[TASK DETAILS]:
Your answer should reproduce the full set of records exactly as given.

____ DATA FOR ANALYSIS

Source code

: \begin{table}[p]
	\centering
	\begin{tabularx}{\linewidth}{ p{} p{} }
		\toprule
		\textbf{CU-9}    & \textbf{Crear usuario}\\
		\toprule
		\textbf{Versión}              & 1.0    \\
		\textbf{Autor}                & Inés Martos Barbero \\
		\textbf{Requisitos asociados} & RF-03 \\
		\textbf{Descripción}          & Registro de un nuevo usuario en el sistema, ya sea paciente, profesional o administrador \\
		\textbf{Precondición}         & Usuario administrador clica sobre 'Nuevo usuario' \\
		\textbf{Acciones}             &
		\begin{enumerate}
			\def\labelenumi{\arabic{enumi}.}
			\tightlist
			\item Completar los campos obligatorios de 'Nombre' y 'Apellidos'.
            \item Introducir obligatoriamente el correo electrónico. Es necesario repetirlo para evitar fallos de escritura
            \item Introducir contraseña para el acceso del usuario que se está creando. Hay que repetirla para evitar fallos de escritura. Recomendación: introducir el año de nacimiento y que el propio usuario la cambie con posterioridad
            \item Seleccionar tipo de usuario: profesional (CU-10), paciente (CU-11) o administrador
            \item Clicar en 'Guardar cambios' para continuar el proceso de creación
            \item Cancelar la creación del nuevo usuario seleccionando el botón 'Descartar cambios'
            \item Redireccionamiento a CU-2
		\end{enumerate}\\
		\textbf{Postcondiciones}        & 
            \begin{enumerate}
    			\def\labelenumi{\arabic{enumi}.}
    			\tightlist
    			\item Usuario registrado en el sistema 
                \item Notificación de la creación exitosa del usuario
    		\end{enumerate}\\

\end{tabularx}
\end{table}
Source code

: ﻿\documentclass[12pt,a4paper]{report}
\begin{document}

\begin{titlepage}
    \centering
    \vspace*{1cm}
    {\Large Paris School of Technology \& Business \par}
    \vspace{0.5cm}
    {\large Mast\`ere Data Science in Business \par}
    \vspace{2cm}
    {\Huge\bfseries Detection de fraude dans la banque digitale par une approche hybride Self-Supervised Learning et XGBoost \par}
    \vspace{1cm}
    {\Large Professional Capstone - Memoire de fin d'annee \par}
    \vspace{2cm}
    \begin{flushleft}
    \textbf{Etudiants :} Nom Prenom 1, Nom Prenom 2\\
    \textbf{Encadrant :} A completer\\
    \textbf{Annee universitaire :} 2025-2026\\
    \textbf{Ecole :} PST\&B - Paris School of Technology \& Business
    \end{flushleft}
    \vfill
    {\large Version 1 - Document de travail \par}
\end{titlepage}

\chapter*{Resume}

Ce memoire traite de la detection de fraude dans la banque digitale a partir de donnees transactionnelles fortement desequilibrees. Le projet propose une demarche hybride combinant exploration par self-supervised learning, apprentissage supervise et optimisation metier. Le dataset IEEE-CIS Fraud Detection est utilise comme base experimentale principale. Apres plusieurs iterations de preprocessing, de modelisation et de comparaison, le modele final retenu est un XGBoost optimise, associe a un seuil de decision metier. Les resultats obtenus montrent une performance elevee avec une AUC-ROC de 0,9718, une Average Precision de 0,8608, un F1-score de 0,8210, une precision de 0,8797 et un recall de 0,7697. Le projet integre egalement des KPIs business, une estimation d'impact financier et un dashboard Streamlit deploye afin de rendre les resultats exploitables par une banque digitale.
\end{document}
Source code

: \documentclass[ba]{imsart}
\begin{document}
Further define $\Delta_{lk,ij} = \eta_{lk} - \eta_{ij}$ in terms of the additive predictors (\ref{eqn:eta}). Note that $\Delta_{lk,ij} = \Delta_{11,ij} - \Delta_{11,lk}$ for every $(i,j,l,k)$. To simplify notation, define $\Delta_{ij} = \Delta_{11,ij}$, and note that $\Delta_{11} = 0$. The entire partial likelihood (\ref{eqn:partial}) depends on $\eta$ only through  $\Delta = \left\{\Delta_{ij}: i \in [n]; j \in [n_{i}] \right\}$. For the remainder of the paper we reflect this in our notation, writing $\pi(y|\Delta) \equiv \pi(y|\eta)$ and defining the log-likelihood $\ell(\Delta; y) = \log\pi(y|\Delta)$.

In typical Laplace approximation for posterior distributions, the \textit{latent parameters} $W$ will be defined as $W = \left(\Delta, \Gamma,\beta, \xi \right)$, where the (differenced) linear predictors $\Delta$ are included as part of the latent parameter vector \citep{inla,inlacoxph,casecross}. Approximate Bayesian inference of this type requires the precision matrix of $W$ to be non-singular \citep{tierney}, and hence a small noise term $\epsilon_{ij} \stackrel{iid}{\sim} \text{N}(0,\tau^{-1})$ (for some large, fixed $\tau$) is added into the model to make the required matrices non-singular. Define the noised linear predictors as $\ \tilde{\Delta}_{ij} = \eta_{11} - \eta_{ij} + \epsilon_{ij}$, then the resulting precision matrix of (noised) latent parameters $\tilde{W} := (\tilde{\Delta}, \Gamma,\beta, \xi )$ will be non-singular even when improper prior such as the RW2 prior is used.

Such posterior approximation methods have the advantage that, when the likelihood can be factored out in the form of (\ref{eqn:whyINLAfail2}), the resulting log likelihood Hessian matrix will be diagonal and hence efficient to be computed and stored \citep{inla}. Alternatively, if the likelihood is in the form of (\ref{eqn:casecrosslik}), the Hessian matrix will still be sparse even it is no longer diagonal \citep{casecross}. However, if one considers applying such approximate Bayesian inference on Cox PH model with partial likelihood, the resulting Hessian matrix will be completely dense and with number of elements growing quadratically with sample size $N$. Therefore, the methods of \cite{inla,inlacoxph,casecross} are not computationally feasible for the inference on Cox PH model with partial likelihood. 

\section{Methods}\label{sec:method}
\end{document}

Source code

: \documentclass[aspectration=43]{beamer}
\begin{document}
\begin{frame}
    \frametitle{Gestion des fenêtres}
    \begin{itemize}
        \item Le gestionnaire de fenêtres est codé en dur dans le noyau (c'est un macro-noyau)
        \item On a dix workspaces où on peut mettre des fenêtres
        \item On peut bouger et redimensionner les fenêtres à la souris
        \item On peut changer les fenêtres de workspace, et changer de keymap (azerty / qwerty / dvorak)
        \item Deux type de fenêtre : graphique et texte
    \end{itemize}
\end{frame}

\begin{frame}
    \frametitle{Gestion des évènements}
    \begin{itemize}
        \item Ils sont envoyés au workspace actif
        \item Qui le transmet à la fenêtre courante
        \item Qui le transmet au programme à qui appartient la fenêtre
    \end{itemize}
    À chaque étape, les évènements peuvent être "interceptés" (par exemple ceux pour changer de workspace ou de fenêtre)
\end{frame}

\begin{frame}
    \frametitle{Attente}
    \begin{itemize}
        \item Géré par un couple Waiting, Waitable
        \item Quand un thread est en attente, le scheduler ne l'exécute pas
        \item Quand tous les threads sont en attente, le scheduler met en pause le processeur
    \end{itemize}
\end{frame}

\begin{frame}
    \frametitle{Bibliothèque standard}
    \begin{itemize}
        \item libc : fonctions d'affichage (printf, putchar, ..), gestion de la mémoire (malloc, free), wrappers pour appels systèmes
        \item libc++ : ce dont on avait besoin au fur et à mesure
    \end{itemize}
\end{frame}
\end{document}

________

[RESULT BELOW]:
Source code

: \begin{table}[p]
	\centering
	\begin{tabularx}{\linewidth}{ p{} p{} }
		\toprule
		\textbf{CU-9}    & \textbf{Crear usuario}\\
		\toprule
		\textbf{Versión}              & 1.0    \\
		\textbf{Autor}                & Inés Martos Barbero \\
		\textbf{Requisitos asociados} & RF-03 \\
		\textbf{Descripción}          & Registro de un nuevo usuario en el sistema, ya sea paciente, profesional o administrador \\
		\textbf{Precondición}         & Usuario administrador clica sobre 'Nuevo usuario' \\
		\textbf{Acciones}             &
		\begin{enumerate}
			\def\labelenumi{\arabic{enumi}.}
			\tightlist
			\item Completar los campos obligatorios de 'Nombre' y 'Apellidos'.
            \item Introducir obligatoriamente el correo electrónico. Es necesario repetirlo para evitar fallos de escritura
            \item Introducir contraseña para el acceso del usuario que se está creando. Hay que repetirla para evitar fallos de escritura. Recomendación: introducir el año de nacimiento y que el propio usuario la cambie con posterioridad
            \item Seleccionar tipo de usuario: profesional (CU-10), paciente (CU-11) o administrador
            \item Clicar en 'Guardar cambios' para continuar el proceso de creación
            \item Cancelar la creación del nuevo usuario seleccionando el botón 'Descartar cambios'
            \item Redireccionamiento a CU-2
		\end{enumerate}\\
		\textbf{Postcondiciones}        & 
            \begin{enumerate}
    			\def\labelenumi{\arabic{enumi}.}
    			\tightlist
    			\item Usuario registrado en el sistema 
                \item Notificación de la creación exitosa del usuario
    		\end{enumerate}\\

\end{tabularx}
\end{table}
Source code

: ﻿\documentclass[12pt,a4paper]{report}
\begin{document}

\begin{titlepage}
    \centering
    \vspace*{1cm}
    {\Large Paris School of Technology \& Business \par}
    \vspace{0.5cm}
    {\large Mast\`ere Data Science in Business \par}
    \vspace{2cm}
    {\Huge\bfseries Detection de fraude dans la banque digitale par une approche hybride Self-Supervised Learning et XGBoost \par}
    \vspace{1cm}
    {\Large Professional Capstone - Memoire de fin d'annee \par}
    \vspace{2cm}
    \begin{flushleft}
    \textbf{Etudiants :} Nom Prenom 1, Nom Prenom 2\\
    \textbf{Encadrant :} A completer\\
    \textbf{Annee universitaire :} 2025-2026\\
    \textbf{Ecole :} PST\&B - Paris School of Technology \& Business
    \end{flushleft}
    \vfill
    {\large Version 1 - Document de travail \par}
\end{titlepage}

\chapter*{Resume}

Ce memoire traite de la detection de fraude dans la banque digitale a partir de donnees transactionnelles fortement desequilibrees. Le projet propose une demarche hybride combinant exploration par self-supervised learning, apprentissage supervise et optimisation metier. Le dataset IEEE-CIS Fraud Detection est utilise comme base experimentale principale. Apres plusieurs iterations de preprocessing, de modelisation et de comparaison, le modele final retenu est un XGBoost optimise, associe a un seuil de decision metier. Les resultats obtenus montrent une performance elevee avec une AUC-ROC de 0,9718, une Average Precision de 0,8608, un F1-score de 0,8210, une precision de 0,8797 et un recall de 0,7697. Le projet integre egalement des KPIs business, une estimation d'impact financier et un dashboard Streamlit deploye afin de rendre les resultats exploitables par une banque digitale.
\end{document}
Source code

: \documentclass[ba]{imsart}
\begin{document}
Further define $\Delta_{lk,ij} = \eta_{lk} - \eta_{ij}$ in terms of the additive predictors (\ref{eqn:eta}). Note that $\Delta_{lk,ij} = \Delta_{11,ij} - \Delta_{11,lk}$ for every $(i,j,l,k)$. To simplify notation, define $\Delta_{ij} = \Delta_{11,ij}$, and note that $\Delta_{11} = 0$. The entire partial likelihood (\ref{eqn:partial}) depends on $\eta$ only through  $\Delta = \left\{\Delta_{ij}: i \in [n]; j \in [n_{i}] \right\}$. For the remainder of the paper we reflect this in our notation, writing $\pi(y|\Delta) \equiv \pi(y|\eta)$ and defining the log-likelihood $\ell(\Delta; y) = \log\pi(y|\Delta)$.

In typical Laplace approximation for posterior distributions, the \textit{latent parameters} $W$ will be defined as $W = \left(\Delta, \Gamma,\beta, \xi \right)$, where the (differenced) linear predictors $\Delta$ are included as part of the latent parameter vector \citep{inla,inlacoxph,casecross}. Approximate Bayesian inference of this type requires the precision matrix of $W$ to be non-singular \citep{tierney}, and hence a small noise term $\epsilon_{ij} \stackrel{iid}{\sim} \text{N}(0,\tau^{-1})$ (for some large, fixed $\tau$) is added into the model to make the required matrices non-singular. Define the noised linear predictors as $\ \tilde{\Delta}_{ij} = \eta_{11} - \eta_{ij} + \epsilon_{ij}$, then the resulting precision matrix of (noised) latent parameters $\tilde{W} := (\tilde{\Delta}, \Gamma,\beta, \xi )$ will be non-singular even when improper prior such as the RW2 prior is used.

Such posterior approximation methods have the advantage that, when the likelihood can be factored out in the form of (\ref{eqn:whyINLAfail2}), the resulting log likelihood Hessian matrix will be diagonal and hence efficient to be computed and stored \citep{inla}. Alternatively, if the likelihood is in the form of (\ref{eqn:casecrosslik}), the Hessian matrix will still be sparse even it is no longer diagonal \citep{casecross}. However, if one considers applying such approximate Bayesian inference on Cox PH model with partial likelihood, the resulting Hessian matrix will be completely dense and with number of elements growing quadratically with sample size $N$. Therefore, the methods of \cite{inla,inlacoxph,casecross} are not computationally feasible for the inference on Cox PH model with partial likelihood. 

\section{Methods}\label{sec:method}
\end{document}

Source code

: \documentclass[aspectration=43]{beamer}
\begin{document}
\begin{frame}
    \frametitle{Gestion des fenêtres}
    \begin{itemize}
        \item Le gestionnaire de fenêtres est codé en dur dans le noyau (c'est un macro-noyau)
        \item On a dix workspaces où on peut mettre des fenêtres
        \item On peut bouger et redimensionner les fenêtres à la souris
        \item On peut changer les fenêtres de workspace, et changer de keymap (azerty / qwerty / dvorak)
        \item Deux type de fenêtre : graphique et texte
    \end{itemize}
\end{frame}

\begin{frame}
    \frametitle{Gestion des évènements}
    \begin{itemize}
        \item Ils sont envoyés au workspace actif
        \item Qui le transmet à la fenêtre courante
        \item Qui le transmet au programme à qui appartient la fenêtre
    \end{itemize}
    À chaque étape, les évènements peuvent être "interceptés" (par exemple ceux pour changer de workspace ou de fenêtre)
\end{frame}

\begin{frame}
    \frametitle{Attente}
    \begin{itemize}
        \item Géré par un couple Waiting, Waitable
        \item Quand un thread est en attente, le scheduler ne l'exécute pas
        \item Quand tous les threads sont en attente, le scheduler met en pause le processeur
    \end{itemize}
\end{frame}

\begin{frame}
    \frametitle{Bibliothèque standard}
    \begin{itemize}
        \item libc : fonctions d'affichage (printf, putchar, ..), gestion de la mémoire (malloc, free), wrappers pour appels systèmes
        \item libc++ : ce dont on avait besoin au fur et à mesure
    \end{itemize}
\end{frame}
\end{document}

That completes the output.